Home Assistant dying every day

Hello Community,
I hate generic questions, but I’m starting to get the crisis here. My Home Assistant installation is now dying in under 24 hours, with random error messages about components or IO errors.
I have already reinstalled HassIO several times and restored snapshots. I had a Pi, changed the power supply there, I connected the Pi directly to the router instead of via D-LAN, I deactivated all custom componentens… Now I bought a completely new NUC out of desperation and because I suspected a bit the SD card.

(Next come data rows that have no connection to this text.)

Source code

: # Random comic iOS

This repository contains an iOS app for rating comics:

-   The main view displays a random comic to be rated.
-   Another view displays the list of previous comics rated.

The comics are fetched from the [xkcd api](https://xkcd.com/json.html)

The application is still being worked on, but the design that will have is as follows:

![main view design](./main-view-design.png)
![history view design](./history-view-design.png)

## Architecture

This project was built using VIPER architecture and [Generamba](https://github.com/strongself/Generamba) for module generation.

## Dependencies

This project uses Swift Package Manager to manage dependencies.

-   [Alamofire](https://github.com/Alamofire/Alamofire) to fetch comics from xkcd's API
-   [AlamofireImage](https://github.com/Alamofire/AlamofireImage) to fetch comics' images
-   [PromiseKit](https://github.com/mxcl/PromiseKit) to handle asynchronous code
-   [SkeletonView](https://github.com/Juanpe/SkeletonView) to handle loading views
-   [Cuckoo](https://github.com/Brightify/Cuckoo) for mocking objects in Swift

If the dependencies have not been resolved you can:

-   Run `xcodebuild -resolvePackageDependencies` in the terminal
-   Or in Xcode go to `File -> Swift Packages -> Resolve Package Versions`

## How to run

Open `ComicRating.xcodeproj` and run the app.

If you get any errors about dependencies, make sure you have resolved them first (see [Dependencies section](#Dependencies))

Yesterday evening snapshot restored, ran through the night, this morning again hundreds of errors in the log, now dead.
Sometimes it’s the Yeelight lamps, sometimes my Bluetooth thermostat, sometimes MQTT, sometimes Wemo, sometimes the network is allegedly gone, sometimes the filesystem read-only…

Here are some excerpts from my log, sometimes I can’t even save it before I can’t get to it anymore: https://pastebin.com/WFVQjKmm

I’m slowly going crazy here! Does anyone have any idea what is going so wrong here?

Greets,
pattyland

Are you using Hassio?

What is in the system log (on the hassio page)?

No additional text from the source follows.